En 2025, les volumes collectés de lait de brebis sont un peu repartis à la hausse en France, et les ventes de fromages ont repris. Les éleveurs ont pu aussi profiter d’un lait mieux payé.
Le bilan 2025 que vient de publier l’Idele fait apparaître une collecte française de lait de brebis en légère hausse (+ 1,4 %) durant la campagne 2024/2025 par rapport à la campagne précédente à 290,4 millions de litres, sans toutefois contrebalancer la précédente baisse. Depuis sa chute de 2021/2022, la collecte fluctue. L’année passée, elle était en retrait de 1,6 % par rapport à la moyenne des cinq dernières campagnes. Pour ce qui concerne le lait bio, la collecte a stagné en 2024/2025, à + 1 %, après trois campagnes quasiment au même niveau. Le nombre de livreurs est orienté à la baisse car les laiteries n’en acceptent plus de nouveaux, faute de débouchés.

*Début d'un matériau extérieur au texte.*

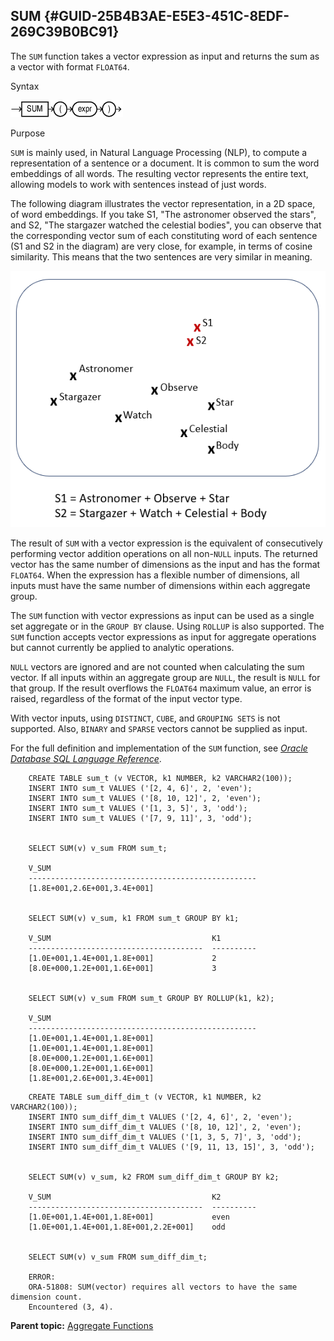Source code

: ## SUM {#GUID-25B4B3AE-E5E3-451C-8EDF-269C39B0BC91}

The `SUM` function takes a vector expression as input and returns the sum as a vector with format `FLOAT64`. 

Syntax

  


![Description of sum_vecse.eps follows](img/sum_vecse.gif)  


  


Purpose

`SUM` is mainly used, in Natural Language Processing (NLP), to compute a representation of a sentence or a document. It is common to sum the word embeddings of all words. The resulting vector represents the entire text, allowing models to work with sentences instead of just words. 

The following diagram illustrates the vector representation, in a 2D space, of word embeddings. If you take S1, "The astronomer observed the stars", and S2, "The stargazer watched the celestial bodies", you can observe that the corresponding vector sum of each constituting word of each sentence (S1 and S2 in the diagram) are very close, for example, in terms of cosine similarity. This means that the two sentences are very similar in meaning.

  


![Description of vector_sum_diagram.png follows](img/vector_sum_diagram.png)  


  


The result of `SUM` with a vector expression is the equivalent of consecutively performing vector addition operations on all non-`NULL` inputs. The returned vector has the same number of dimensions as the input and has the format `FLOAT64`. When the expression has a flexible number of dimensions, all inputs must have the same number of dimensions within each aggregate group. 

The `SUM` function with vector expressions as input can be used as a single set aggregate or in the `GROUP BY` clause. Using `ROLLUP` is also supported. The `SUM` function accepts vector expressions as input for aggregate operations but cannot currently be applied to analytic operations. 

`NULL` vectors are ignored and are not counted when calculating the sum vector. If all inputs within an aggregate group are `NULL`, the result is `NULL` for that group. If the result overflows the `FLOAT64` maximum value, an error is raised, regardless of the format of the input vector type. 

With vector inputs, using `DISTINCT`, `CUBE`, and `GROUPING SETS` is not supported. Also, `BINARY` and `SPARSE` vectors cannot be supplied as input. 

For the full definition and implementation of the `SUM` function, see [*Oracle Database SQL Language Reference*](https://docs.oracle.com/pls/topic/lookup?ctx=en/database/oracle/oracle-database/23/vecse&id=SQLRF-GUID-5610BE2C-CFE5-446F-A1F7-B924B5663220). 
```
    CREATE TABLE sum_t (v VECTOR, k1 NUMBER, k2 VARCHAR2(100));
    INSERT INTO sum_t VALUES ('[2, 4, 6]', 2, 'even');
    INSERT INTO sum_t VALUES ('[8, 10, 12]', 2, 'even');
    INSERT INTO sum_t VALUES ('[1, 3, 5]', 3, 'odd');
    INSERT INTO sum_t VALUES ('[7, 9, 11]', 3, 'odd');
    
    
    SELECT SUM(v) v_sum FROM sum_t;
    
    V_SUM
    ---------------------------------------------------
    [1.8E+001,2.6E+001,3.4E+001]
    
    
    SELECT SUM(v) v_sum, k1 FROM sum_t GROUP BY k1;
    
    V_SUM                                    K1
    ---------------------------------------  ----------
    [1.0E+001,1.4E+001,1.8E+001]             2
    [8.0E+000,1.2E+001,1.6E+001]             3
    
    
    SELECT SUM(v) v_sum FROM sum_t GROUP BY ROLLUP(k1, k2);
    
    V_SUM
    ---------------------------------------------------
    [1.0E+001,1.4E+001,1.8E+001]
    [1.0E+001,1.4E+001,1.8E+001]
    [8.0E+000,1.2E+001,1.6E+001]
    [8.0E+000,1.2E+001,1.6E+001]
    [1.8E+001,2.6E+001,3.4E+001]
```
```
    CREATE TABLE sum_diff_dim_t (v VECTOR, k1 NUMBER, k2 VARCHAR2(100));
    INSERT INTO sum_diff_dim_t VALUES ('[2, 4, 6]', 2, 'even');
    INSERT INTO sum_diff_dim_t VALUES ('[8, 10, 12]', 2, 'even');
    INSERT INTO sum_diff_dim_t VALUES ('[1, 3, 5, 7]', 3, 'odd');
    INSERT INTO sum_diff_dim_t VALUES ('[9, 11, 13, 15]', 3, 'odd');
    
    
    SELECT SUM(v) v_sum, k2 FROM sum_diff_dim_t GROUP BY k2;
    
    V_SUM                                    K2
    ---------------------------------------  ----------
    [1.0E+001,1.4E+001,1.8E+001]             even
    [1.0E+001,1.4E+001,1.8E+001,2.2E+001]    odd
    
    
    SELECT SUM(v) v_sum FROM sum_diff_dim_t;
    
    ERROR:
    ORA-51808: SUM(vector) requires all vectors to have the same dimension count.
    Encountered (3, 4).
```
    

**Parent topic:** [Aggregate Functions](aggregate-functions.md)
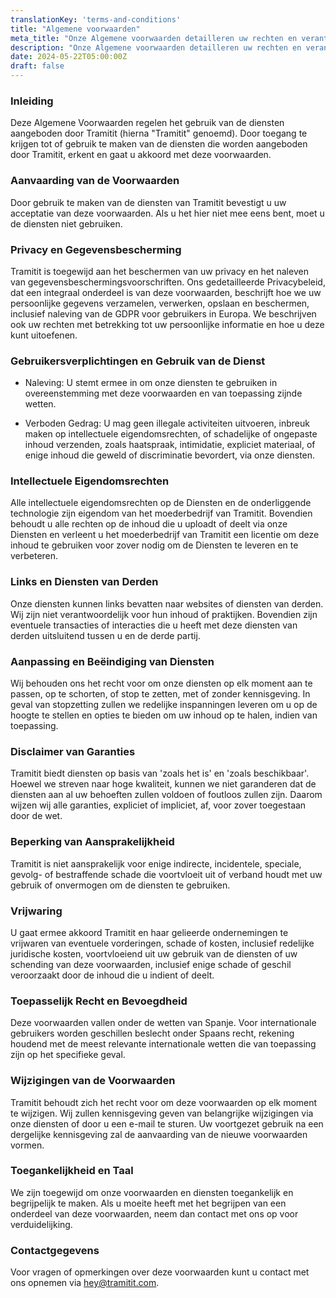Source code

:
 ```yaml
---
translationKey: 'terms-and-conditions'
title: "Algemene voorwaarden"
meta_title: "Onze Algemene voorwaarden detailleren uw rechten en verantwoordelijkheden bij het gebruik van het assortiment diensten van Tramitit."
description: "Onze Algemene voorwaarden detailleren uw rechten en verantwoordelijkheden bij het gebruik van het assortiment diensten van Tramitit."
date: 2024-05-22T05:00:00Z
draft: false
---
```


### Inleiding

Deze Algemene Voorwaarden regelen het gebruik van de diensten aangeboden door Tramitit (hierna "Tramitit" genoemd). Door toegang te krijgen tot of gebruik te maken van de diensten die worden aangeboden door Tramitit, erkent en gaat u akkoord met deze voorwaarden.

### Aanvaarding van de Voorwaarden

Door gebruik te maken van de diensten van Tramitit bevestigt u uw acceptatie van deze voorwaarden. Als u het hier niet mee eens bent, moet u de diensten niet gebruiken.

### Privacy en Gegevensbescherming

Tramitit is toegewijd aan het beschermen van uw privacy en het naleven van gegevensbeschermingsvoorschriften. Ons gedetailleerde Privacybeleid, dat een integraal onderdeel is van deze voorwaarden, beschrijft hoe we uw persoonlijke gegevens verzamelen, verwerken, opslaan en beschermen, inclusief naleving van de GDPR voor gebruikers in Europa. We beschrijven ook uw rechten met betrekking tot uw persoonlijke informatie en hoe u deze kunt uitoefenen.

### Gebruikersverplichtingen en Gebruik van de Dienst

- Naleving: U stemt ermee in om onze diensten te gebruiken in overeenstemming met deze voorwaarden en van toepassing zijnde wetten.

- Verboden Gedrag: U mag geen illegale activiteiten uitvoeren, inbreuk maken op intellectuele eigendomsrechten, of schadelijke of ongepaste inhoud verzenden, zoals haatspraak, intimidatie, expliciet materiaal, of enige inhoud die geweld of discriminatie bevordert, via onze diensten.

### Intellectuele Eigendomsrechten

Alle intellectuele eigendomsrechten op de Diensten en de onderliggende technologie zijn eigendom van het moederbedrijf van Tramitit. Bovendien behoudt u alle rechten op de inhoud die u uploadt of deelt via onze Diensten en verleent u het moederbedrijf van Tramitit een licentie om deze inhoud te gebruiken voor zover nodig om de Diensten te leveren en te verbeteren.

### Links en Diensten van Derden

Onze diensten kunnen links bevatten naar websites of diensten van derden. Wij zijn niet verantwoordelijk voor hun inhoud of praktijken. Bovendien zijn eventuele transacties of interacties die u heeft met deze diensten van derden uitsluitend tussen u en de derde partij.

### Aanpassing en Beëindiging van Diensten

Wij behouden ons het recht voor om onze diensten op elk moment aan te passen, op te schorten, of stop te zetten, met of zonder kennisgeving. In geval van stopzetting zullen we redelijke inspanningen leveren om u op de hoogte te stellen en opties te bieden om uw inhoud op te halen, indien van toepassing.

### Disclaimer van Garanties

Tramitit biedt diensten op basis van 'zoals het is' en 'zoals beschikbaar'. Hoewel we streven naar hoge kwaliteit, kunnen we niet garanderen dat de diensten aan al uw behoeften zullen voldoen of foutloos zullen zijn. Daarom wijzen wij alle garanties, expliciet of impliciet, af, voor zover toegestaan door de wet.

### Beperking van Aansprakelijkheid

Tramitit is niet aansprakelijk voor enige indirecte, incidentele, speciale, gevolg- of bestraffende schade die voortvloeit uit of verband houdt met uw gebruik of onvermogen om de diensten te gebruiken.

### Vrijwaring

U gaat ermee akkoord Tramitit en haar gelieerde ondernemingen te vrijwaren van eventuele vorderingen, schade of kosten, inclusief redelijke juridische kosten, voortvloeiend uit uw gebruik van de diensten of uw schending van deze voorwaarden, inclusief enige schade of geschil veroorzaakt door de inhoud die u indient of deelt.

### Toepasselijk Recht en Bevoegdheid

Deze voorwaarden vallen onder de wetten van Spanje. Voor internationale gebruikers worden geschillen beslecht onder Spaans recht, rekening houdend met de meest relevante internationale wetten die van toepassing zijn op het specifieke geval.

### Wijzigingen van de Voorwaarden

Tramitit behoudt zich het recht voor om deze voorwaarden op elk moment te wijzigen. Wij zullen kennisgeving geven van belangrijke wijzigingen via onze diensten of door u een e-mail te sturen. Uw voortgezet gebruik na een dergelijke kennisgeving zal de aanvaarding van de nieuwe voorwaarden vormen.

### Toegankelijkheid en Taal

We zijn toegewijd om onze voorwaarden en diensten toegankelijk en begrijpelijk te maken. Als u moeite heeft met het begrijpen van een onderdeel van deze voorwaarden, neem dan contact met ons op voor verduidelijking.

### Contactgegevens

Voor vragen of opmerkingen over deze voorwaarden kunt u contact met ons opnemen via hey@tramitit.com.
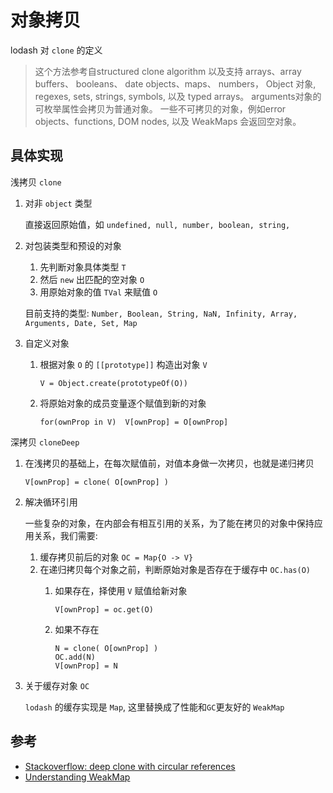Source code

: # 对象拷贝

lodash 对 `clone` 的定义

> 这个方法参考自structured clone algorithm 以及支持 arrays、array buffers、 booleans、 date objects、maps、 numbers， Object 对象, regexes, sets, strings, symbols, 以及 typed arrays。 arguments对象的可枚举属性会拷贝为普通对象。 一些不可拷贝的对象，例如error objects、functions, DOM nodes, 以及 WeakMaps 会返回空对象。

## 具体实现

浅拷贝 `clone`

1. 对非 `object` 类型
   
   直接返回原始值，如 `undefined, null, number, boolean, string, `

2. 对包装类型和预设的对象
   
    1. 先判断对象具体类型 `T`
    2. 然后 `new` 出匹配的空对象 `O`
    3. 用原始对象的值 `TVal` 来赋值 `O` 
       
   目前支持的类型: 
   `Number, Boolean, String, NaN, Infinity, Array, Arguments, Date, Set, Map`
    
3. 自定义对象
   
    1. 根据对象 `O` 的 `[[prototype]]` 构造出对象 `V`
       
         `V = Object.create(prototypeOf(O))`       

    2. 将原始对象的成员变量逐个赋值到新的对象
   
         `for(ownProp in V)  V[ownProp] = O[ownProp]`
   
深拷贝 `cloneDeep`

1. 在浅拷贝的基础上，在每次赋值前，对值本身做一次拷贝，也就是递归拷贝
   
   `V[ownProp] = clone( O[ownProp] )`
   
2. 解决循环引用
   
    一些复杂的对象，在内部会有相互引用的关系，为了能在拷贝的对象中保持应用关系，我们需要:
      
   1. 缓存拷贝前后的对象 `OC = Map{O -> V}`
   2. 在递归拷贝每个对象之前，判断原始对象是否存在于缓存中 `OC.has(O)`
      1. 如果存在，择使用 `V` 赋值给新对象

         `V[ownProp] = oc.get(O)`         

      2. 如果不存在
         ```
         N = clone( O[ownProp] )
         OC.add(N)
         V[ownProp] = N 
         ```

3. 关于缓存对象 `OC`
   
   `lodash` 的缓存实现是 `Map`, 这里替换成了性能和`GC`更友好的 `WeakMap`

## 参考
- [Stackoverflow: deep clone with circular references](https://stackoverflow.com/questions/40291987/javascript-deep-clone-object-with-circular-references)
- [Understanding WeakMap](https://blog.bitsrc.io/understanding-weakmaps-in-javascript-6e323d9eec81)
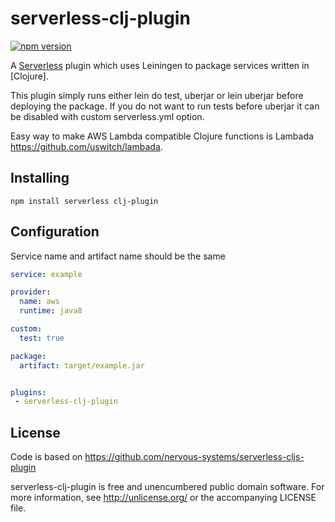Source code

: # serverless-clj-plugin

[![npm version](https://badge.fury.io/js/serverless-cljs-plugin.svg)](https://badge.fury.io/js/serverless-cljs-plugin)

A [Serverless](https://github.com/serverless/serverless) plugin which
uses Leiningen to package services
written in [Clojure].

This plugin simply runs either lein do test, uberjar or lein uberjar before deploying the 
package. If you do not want to run tests before uberjar it can be disabled with custom
serverless.yml option.

Easy way to make AWS Lambda compatible Clojure functions is Lambada https://github.com/uswitch/lambada.

## Installing

``` shell
npm install serverless clj-plugin
```

## Configuration

Service name and artifact name should be the same

```yaml
service: example

provider:
  name: aws
  runtime: java8

custom:
  test: true

package:
  artifact: target/example.jar


plugins:
 - serverless-clj-plugin
```

## License

Code is based on https://github.com/nervous-systems/serverless-cljs-plugin

serverless-clj-plugin is free and unencumbered public domain software. For more
information, see http://unlicense.org/ or the accompanying LICENSE
file.
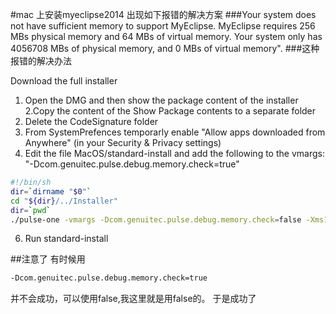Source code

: #mac 上安装myeclipse2014 出现如下报错的解决方案
###Your system does not have sufficient memory to support MyEclipse. MyEclipse requires 256 MBs physical memory and 64 MBs of virtual memory. Your system only has 4056708 MBs of physical memory, and 0 MBs of virtual memory".
###这种报错的解决办法

Download the full installer
1. Open the DMG and then show the package content of the installer
2.Copy the content of the Show Package contents to a separate folder
3. Delete the CodeSignature folder
4. From SystemPrefences temporarly enable "Allow apps downloaded from Anywhere" (in your Security & Privacy settings)
5. Edit the file MacOS/standard-install and add the following to the vmargs: "-Dcom.genuitec.pulse.debug.memory.check=true"
```sh
#!/bin/sh
dir=`dirname "$0"`
cd "${dir}/../Installer"
dir=`pwd`
./pulse-one -vmargs -Dcom.genuitec.pulse.debug.memory.check=false -Xms192m -Xmx256m -XX:MaxPermSize=128m -d32 -XstartOnFirstThread -Dorg.eclipse.swt.internal.carbon.smallFonts "-Dpulse.settings.directory=${dir}/../Settings" "-Dpulse.artifact.bin.path=${dir}/../Resources/artifacts.bin" "-Dpulse.installer.directory=${dir}" &

```
6. Run standard-install


##注意了
有时候用
```sh
-Dcom.genuitec.pulse.debug.memory.check=true
```
并不会成功，可以使用false,我这里就是用false的。
于是成功了
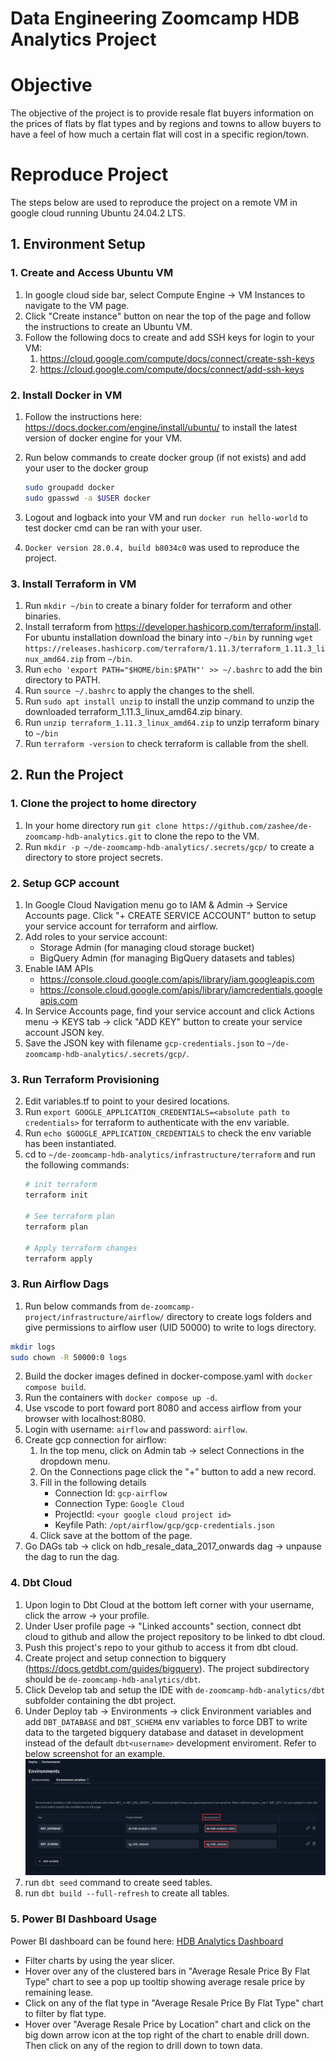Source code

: # Data Engineering Zoomcamp HDB Analytics Project

# Objective
The objective of the project is to provide resale flat buyers information on the prices of flats by flat types and by regions and towns to allow buyers to have a feel of how much a certain flat will cost in a specific region/town.


# Reproduce Project
The steps below are used to reproduce the project on a remote VM in google cloud running Ubuntu 24.04.2 LTS.

## 1. Environment Setup
### 1. Create and Access Ubuntu VM
1. In google cloud side bar, select Compute Engine -> VM Instances to navigate to the VM page.
2. Click "Create instance" button on near the top of the page and follow the instructions to create an Ubuntu VM.
3. Follow the following docs to create and add SSH keys for login to your VM:
    1. https://cloud.google.com/compute/docs/connect/create-ssh-keys
    2. https://cloud.google.com/compute/docs/connect/add-ssh-keys

### 2. Install Docker in VM
1. Follow the instructions here: https://docs.docker.com/engine/install/ubuntu/ to install the latest version of docker engine for your VM.
2. Run below commands to create docker group (if not exists) and add your user to the docker group

    ```bash
    sudo groupadd docker
    sudo gpasswd -a $USER docker
    ```
3. Logout and logback into your VM and run `docker run hello-world` to test docker cmd can be ran with your user.
4. `Docker version 28.0.4, build b8034c0` was used to reproduce the project.

### 3. Install Terraform in VM
1. Run `mkdir ~/bin` to create a binary folder for terraform and other binaries.
2. Install terraform from https://developer.hashicorp.com/terraform/install. For ubuntu installation download the binary into `~/bin` by running `wget https://releases.hashicorp.com/terraform/1.11.3/terraform_1.11.3_linux_amd64.zip` from `~/bin`.
3. Run `echo 'export PATH="$HOME/bin:$PATH"' >> ~/.bashrc` to add the bin directory to PATH.
4. Run `source ~/.bashrc` to apply the changes to the shell.
4. Run `sudo apt install unzip` to install the unzip command to unzip the downloaded terraform_1.11.3_linux_amd64.zip binary.
5. Run `unzip terraform_1.11.3_linux_amd64.zip` to unzip terraform binary to `~/bin`
6. Run `terraform -version` to check terraform is callable from the shell.


## 2. Run the Project
### 1. Clone the project to home directory
1. In your home directory run `git clone https://github.com/zashee/de-zoomcamp-hdb-analytics.git` to clone the repo to the VM.
2. Run `mkdir -p ~/de-zoomcamp-hdb-analytics/.secrets/gcp/` to create a directory to store project secrets.

### 2. Setup GCP account
1. In Google Cloud Navigation menu go to IAM & Admin -> Service Accounts page. Click "+ CREATE SERVICE ACCOUNT" button to setup your service account for terraform and airflow.
2. Add roles to your service account:
    * Storage Admin (for managing cloud storage bucket)
    * BigQuery Admin (for managing BigQuery datasets and tables)
3. Enable IAM APIs
    * https://console.cloud.google.com/apis/library/iam.googleapis.com
    * https://console.cloud.google.com/apis/library/iamcredentials.googleapis.com
4. In Service Accounts page, find your service account and click Actions menu -> KEYS tab -> click "ADD KEY" button to create your service account JSON key.
5. Save the JSON key with filename `gcp-credentials.json` to `~/de-zoomcamp-hdb-analytics/.secrets/gcp/`.

### 3. Run Terraform Provisioning
2. Edit variables.tf to point to your desired locations.
3. Run `export GOOGLE_APPLICATION_CREDENTIALS=<absolute path to credentials>` for terraform to authenticate with the env variable.
4. Run `echo $GOOGLE_APPLICATION_CREDENTIALS` to check the env variable has been instantiated.
4. cd to `~/de-zoomcamp-hdb-analytics/infrastructure/terraform` and run the following commands:
    ```bash
    # init terraform
    terraform init

    # See terraform plan 
    terraform plan

    # Apply terraform changes
    terraform apply
    ```

### 3. Run Airflow Dags
1. Run below commands from `de-zoomcamp-project/infrastructure/airflow/` directory to create logs folders and give permissions to airflow user (UID 50000) to write to logs directory.
```bash
mkdir logs
sudo chown -R 50000:0 logs
```
2. Build the docker images defined in docker-compose.yaml with `docker compose build`.
3. Run the containers with `docker compose up -d`.
4. Use vscode to port foward port 8080 and access airflow from your browser with localhost:8080.
5. Login with username: `airflow` and password: `airflow`.
6. Create gcp connection for airflow:
    1. In the top menu, click on Admin tab -> select Connections in the dropdown menu.
    2. On the Connections page click the "+" button to add a new record.
    3. Fill in the following details
        * Connection Id: `gcp-airflow`
        * Connection Type: `Google Cloud`
        * ProjectId: `<your google cloud project id>`
        * Keyfile Path: `/opt/airflow/gcp/gcp-credentials.json`
    4. Click save at the bottom of the page.
7. Go DAGs tab -> click on hdb_resale_data_2017_onwards dag -> unpause the dag to run the dag.

### 4. Dbt Cloud
1. Upon login to Dbt Cloud at the bottom left corner with your username, click the arrow -> your profile.
2. Under User profile page -> "Linked accounts" section, connect dbt cloud to github and allow the project repository to be linked to dbt cloud.
3. Push this project's repo to your github to access it from dbt cloud.
3. Create project and setup connection to bigquery (https://docs.getdbt.com/guides/bigquery). The project subdirectory should be `de-zoomcamp-hdb-analytics/dbt`.
4. Click Develop tab and setup the IDE with `de-zoomcamp-hdb-analytics/dbt` subfolder containing the dbt project.
5. Under Deploy tab -> Environments -> click Environment variables and add `DBT_DATABASE` and `DBT_SCHEMA` env variables to force DBT to write data to the targeted bigquery database and dataset in development instead of the default `dbt<username>` development enviroment. Refer to below screenshot for an example.
![Dbt Envrionment Variables](img/dbt_env_vars.png)
6. run `dbt seed` command to create seed tables.
7. run `dbt build --full-refresh` to create all tables.

### 5. Power BI Dashboard Usage
Power BI dashboard can be found here: [HDB Analytics Dashboard](https://app.powerbi.com/view?r=eyJrIjoiMTc3ZGNiZDQtZjlhMS00NDUwLThhZTMtNjJjMWFhYTY2ZjAzIiwidCI6ImIzNGVmZTExLTE0ZjAtNGEzNi05MjI4LThjMDExNWEwMGRkNyIsImMiOjEwfQ%3D%3D&pageName=abe9f6a7074b8079c206)
* Filter charts by using the year slicer.
* Hover over any of the clustered bars in "Average Resale Price By Flat Type" chart to see a pop up tooltip showing average resale price by remaining lease.
* Click on any of the flat type in "Average Resale Price By Flat Type" chart to filter by flat type.
* Hover over "Average Resale Price by Location" chart and click on the big down arrow icon at the top right of the chart to enable drill down. Then click on any of the region to drill down to town data.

Toutes catégories de lait confondues, la collecte « a diversement évolué dans les trois principales régions de production : hausse en Occitanie (+ 1,5 % après -3,9 % entre les deux précédentes campagnes) et en Nouvelle-Aquitaine (+ 1,9 % contre - 0,1 %) et recul de 5,9 % en Corse (contre -1,6 % précédemment). Au-delà de ces trois bassins, elle a progressé de 4,2 % », note l’Idele.
Ventes en hausse, sauf à l’export
Davantage de lait a permis de fabriquer, et de vendre davantage. Les achats de fromages sont repartis à la hausse en 2025 (+ 5,8 % vs 2024), après plusieurs années de baisse, selon l’Idele se basant sur les données de FranceAgriMer. Le prix moyen pondéré a reculé de 0,8 %, mais cela fait suite à plusieurs hausses (+ 1 % en 2024, + 11 % en 2023 et + 5 % en 2022). On constate toutefois de grandes différences d’un fromage à l’autre. Les ventes de roquefort, plus gros tonnage de fromage de brebis, sont en légère hausse (+ 0,7 %), et le prix moyen augmente de 2,8 %. « À l’inverse, l’ossau iraty a vu ses ventes diminuer de 5,2 %, avec un prix moyen en hausse de 0,4 %. Les fromages à salade type féta s’en sortent mieux, avec + 18,2 % en volume et une baisse de prix de 2,4 %. Après trois années de baisse, les ventes d’ultra-frais bondissent en 2025, de 15,3 %, avec des prix en baisse de 2,7 %. »
La hausse du marché domestique a laissé moins de volumes disponibles à l’export, qui a baissé de 1 % en 2025 par rapport à 2024. Le roquefort s’est moins exporté : -29 % vers les Etats-Unis à cause des taxes douanières. Les volumes vers l’Espagne (34 % des volumes) étaient stables et ceux vers la Belgique (14 % des volumes) en baisse de 4 %. Ces ventes en hausse ont aussi permis de mieux payer les éleveurs. Le prix payé au producteur reste orienté à la hausse, atteignant 1 291 €/1000 l sur la campagne 2024/2025, en hausse de 4,3 % par rapport à la campagne précédente. La hausse de prix a été plus importante en conventionnel (+ 4,7 %, à 1 266 €/1 000 l) qu’en bio (+ 2,3 %, à 1 495 €).